### Exercise materials
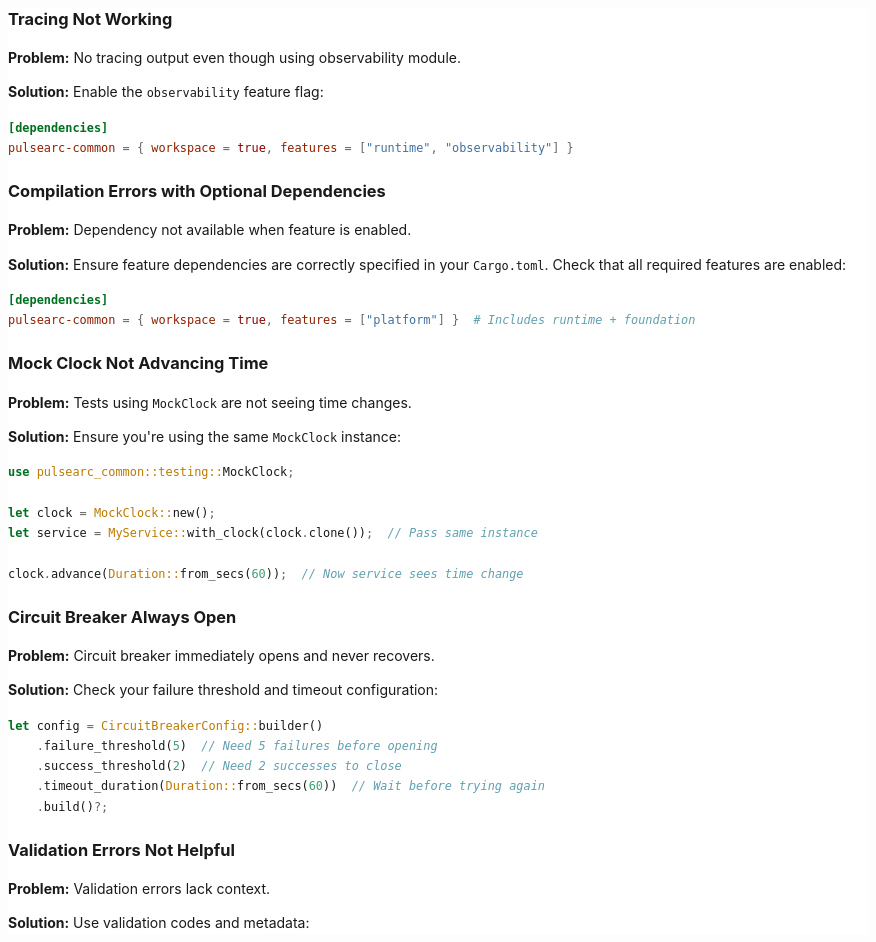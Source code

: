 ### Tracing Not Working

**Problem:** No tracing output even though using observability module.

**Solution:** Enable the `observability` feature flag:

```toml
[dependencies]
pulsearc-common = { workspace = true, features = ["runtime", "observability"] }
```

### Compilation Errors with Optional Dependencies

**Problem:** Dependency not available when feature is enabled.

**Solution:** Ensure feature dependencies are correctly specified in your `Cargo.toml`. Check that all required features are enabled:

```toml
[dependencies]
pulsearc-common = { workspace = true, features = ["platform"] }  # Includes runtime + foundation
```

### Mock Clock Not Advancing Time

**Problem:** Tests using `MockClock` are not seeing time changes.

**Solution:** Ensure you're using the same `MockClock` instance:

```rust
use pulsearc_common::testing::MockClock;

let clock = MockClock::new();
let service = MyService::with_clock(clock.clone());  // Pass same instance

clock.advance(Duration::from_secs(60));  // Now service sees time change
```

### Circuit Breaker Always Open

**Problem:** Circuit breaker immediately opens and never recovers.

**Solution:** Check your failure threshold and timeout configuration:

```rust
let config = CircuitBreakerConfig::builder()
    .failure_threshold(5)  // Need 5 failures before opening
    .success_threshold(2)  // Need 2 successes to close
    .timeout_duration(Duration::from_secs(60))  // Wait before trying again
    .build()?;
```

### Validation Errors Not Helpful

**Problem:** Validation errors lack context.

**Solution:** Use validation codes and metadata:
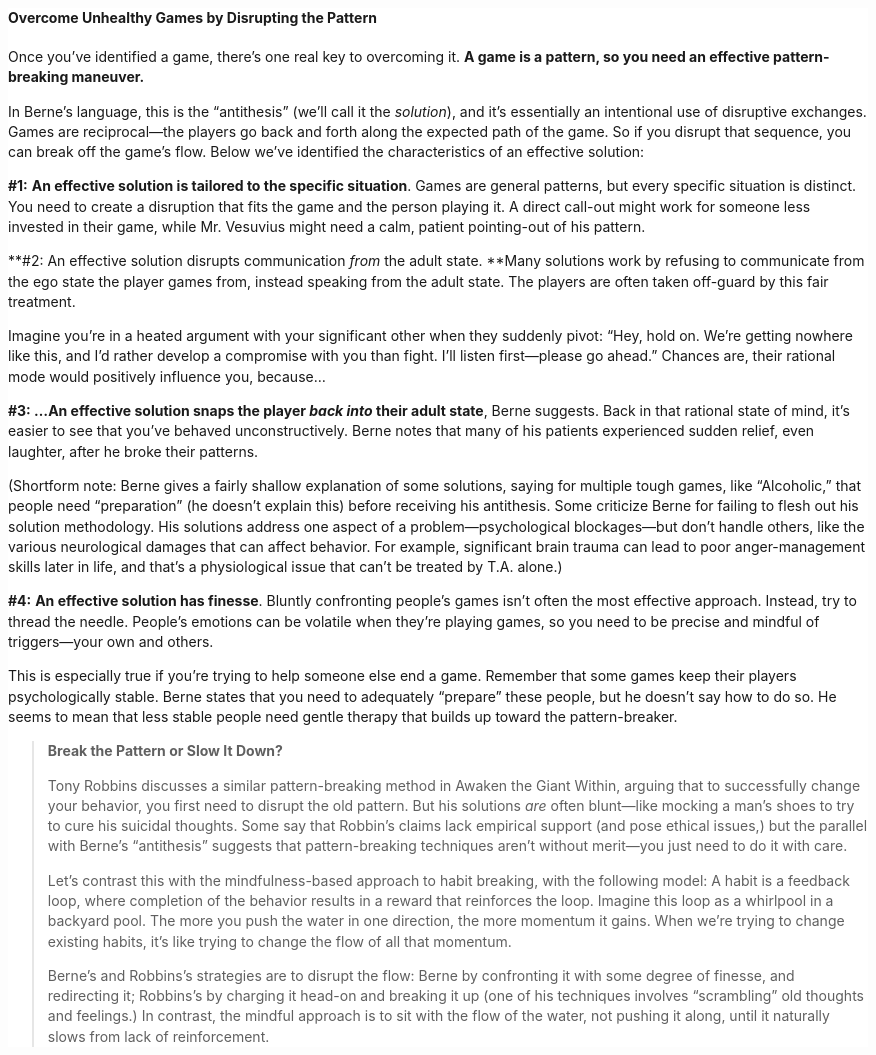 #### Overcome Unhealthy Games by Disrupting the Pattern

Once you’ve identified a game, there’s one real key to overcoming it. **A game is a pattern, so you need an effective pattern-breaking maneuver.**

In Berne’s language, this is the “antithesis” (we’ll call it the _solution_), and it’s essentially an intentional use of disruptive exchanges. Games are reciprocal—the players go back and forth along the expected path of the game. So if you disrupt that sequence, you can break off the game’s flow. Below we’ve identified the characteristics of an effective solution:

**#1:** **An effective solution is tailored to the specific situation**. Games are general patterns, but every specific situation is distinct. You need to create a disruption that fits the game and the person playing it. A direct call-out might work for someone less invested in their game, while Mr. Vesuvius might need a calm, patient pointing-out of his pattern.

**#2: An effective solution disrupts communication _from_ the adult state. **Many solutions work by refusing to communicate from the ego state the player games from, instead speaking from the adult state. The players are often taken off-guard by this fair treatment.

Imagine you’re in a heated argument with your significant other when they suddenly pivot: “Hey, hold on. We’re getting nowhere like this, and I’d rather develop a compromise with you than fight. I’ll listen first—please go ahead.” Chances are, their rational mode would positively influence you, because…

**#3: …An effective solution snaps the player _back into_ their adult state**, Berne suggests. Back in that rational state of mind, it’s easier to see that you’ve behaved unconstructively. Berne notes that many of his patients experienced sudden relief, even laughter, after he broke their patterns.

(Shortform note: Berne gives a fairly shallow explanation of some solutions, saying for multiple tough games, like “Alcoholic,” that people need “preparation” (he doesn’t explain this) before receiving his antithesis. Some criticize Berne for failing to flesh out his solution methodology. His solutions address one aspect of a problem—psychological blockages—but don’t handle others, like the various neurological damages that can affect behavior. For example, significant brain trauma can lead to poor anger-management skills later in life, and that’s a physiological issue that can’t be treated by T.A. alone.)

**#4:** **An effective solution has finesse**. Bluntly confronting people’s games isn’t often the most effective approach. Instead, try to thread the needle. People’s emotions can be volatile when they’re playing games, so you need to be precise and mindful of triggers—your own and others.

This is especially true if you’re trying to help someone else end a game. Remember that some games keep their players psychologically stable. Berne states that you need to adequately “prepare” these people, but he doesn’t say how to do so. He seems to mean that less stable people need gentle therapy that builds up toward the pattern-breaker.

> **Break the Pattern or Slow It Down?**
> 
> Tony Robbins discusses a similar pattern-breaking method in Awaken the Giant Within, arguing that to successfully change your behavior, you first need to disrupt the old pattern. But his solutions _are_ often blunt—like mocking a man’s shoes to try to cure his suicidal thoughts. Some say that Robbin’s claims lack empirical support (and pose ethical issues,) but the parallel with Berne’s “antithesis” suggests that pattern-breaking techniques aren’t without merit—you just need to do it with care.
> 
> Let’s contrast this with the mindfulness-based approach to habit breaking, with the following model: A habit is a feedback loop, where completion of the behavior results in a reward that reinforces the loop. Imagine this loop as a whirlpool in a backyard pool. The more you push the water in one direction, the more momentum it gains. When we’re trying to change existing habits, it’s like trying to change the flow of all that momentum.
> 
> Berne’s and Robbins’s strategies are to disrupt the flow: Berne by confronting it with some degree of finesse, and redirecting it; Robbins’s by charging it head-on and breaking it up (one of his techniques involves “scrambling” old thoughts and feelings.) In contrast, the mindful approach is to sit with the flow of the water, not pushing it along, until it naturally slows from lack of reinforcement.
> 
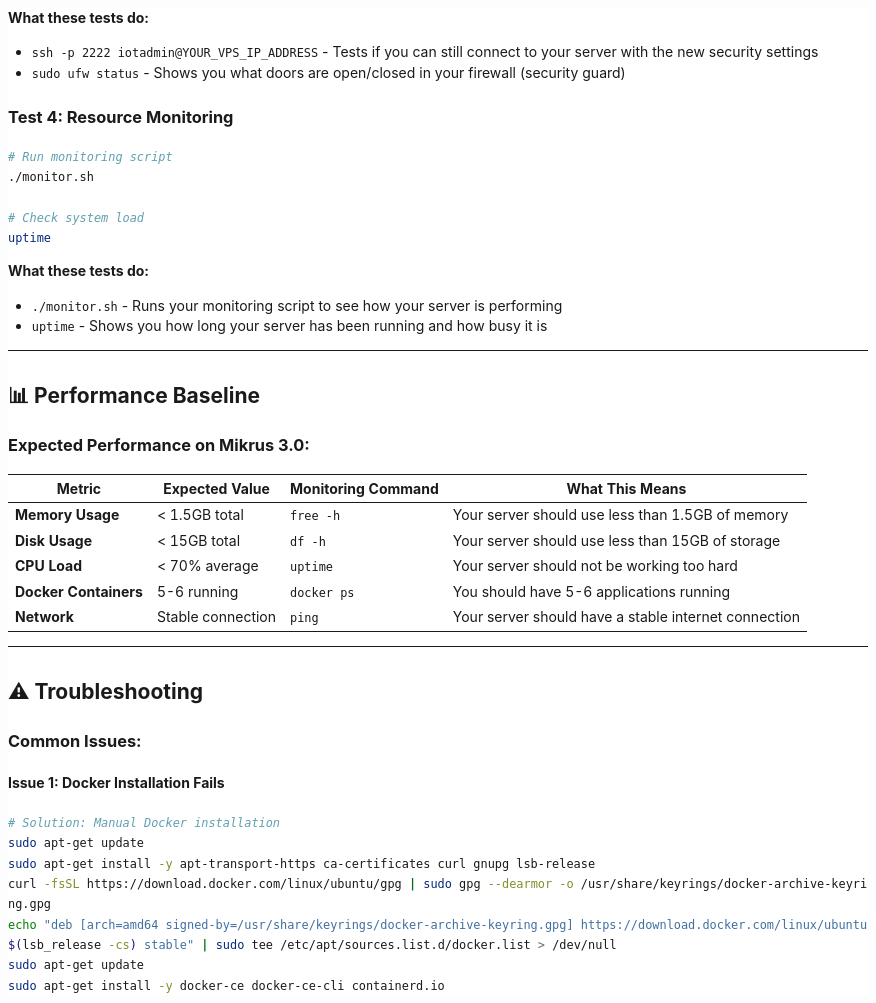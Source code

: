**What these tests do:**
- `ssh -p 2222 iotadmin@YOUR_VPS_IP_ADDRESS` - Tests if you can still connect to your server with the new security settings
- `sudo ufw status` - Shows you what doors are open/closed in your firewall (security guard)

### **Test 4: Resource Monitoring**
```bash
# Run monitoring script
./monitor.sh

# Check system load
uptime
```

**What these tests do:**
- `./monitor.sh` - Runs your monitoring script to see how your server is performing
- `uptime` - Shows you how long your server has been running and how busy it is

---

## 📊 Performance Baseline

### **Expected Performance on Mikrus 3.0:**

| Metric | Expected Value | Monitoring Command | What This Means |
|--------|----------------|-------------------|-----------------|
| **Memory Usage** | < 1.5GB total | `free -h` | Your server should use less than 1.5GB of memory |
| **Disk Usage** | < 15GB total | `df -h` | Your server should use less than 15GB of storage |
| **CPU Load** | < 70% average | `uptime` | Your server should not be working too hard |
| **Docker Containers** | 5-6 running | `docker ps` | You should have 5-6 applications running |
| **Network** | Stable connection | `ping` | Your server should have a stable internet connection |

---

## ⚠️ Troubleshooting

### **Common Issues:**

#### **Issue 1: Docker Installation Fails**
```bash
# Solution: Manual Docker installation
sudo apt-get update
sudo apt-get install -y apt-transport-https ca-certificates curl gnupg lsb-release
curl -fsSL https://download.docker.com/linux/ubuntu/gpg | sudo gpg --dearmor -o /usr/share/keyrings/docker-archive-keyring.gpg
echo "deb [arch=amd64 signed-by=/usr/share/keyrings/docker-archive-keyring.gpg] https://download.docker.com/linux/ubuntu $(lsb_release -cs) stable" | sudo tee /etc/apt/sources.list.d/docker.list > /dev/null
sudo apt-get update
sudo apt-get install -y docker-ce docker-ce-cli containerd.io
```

### Exercise objective
Pull every line containing the word "sudo" out of the entries above.

### Response for this exercise
- `sudo ufw status` - Shows you what doors are open/closed in your firewall (security guard)
sudo apt-get update
sudo apt-get install -y apt-transport-https ca-certificates curl gnupg lsb-release
curl -fsSL https://download.docker.com/linux/ubuntu/gpg | sudo gpg --dearmor -o /usr/share/keyrings/docker-archive-keyring.gpg
echo "deb [arch=amd64 signed-by=/usr/share/keyrings/docker-archive-keyring.gpg] https://download.docker.com/linux/ubuntu $(lsb_release -cs) stable" | sudo tee /etc/apt/sources.list.d/docker.list > /dev/null
sudo apt-get update
sudo apt-get install -y docker-ce docker-ce-cli containerd.io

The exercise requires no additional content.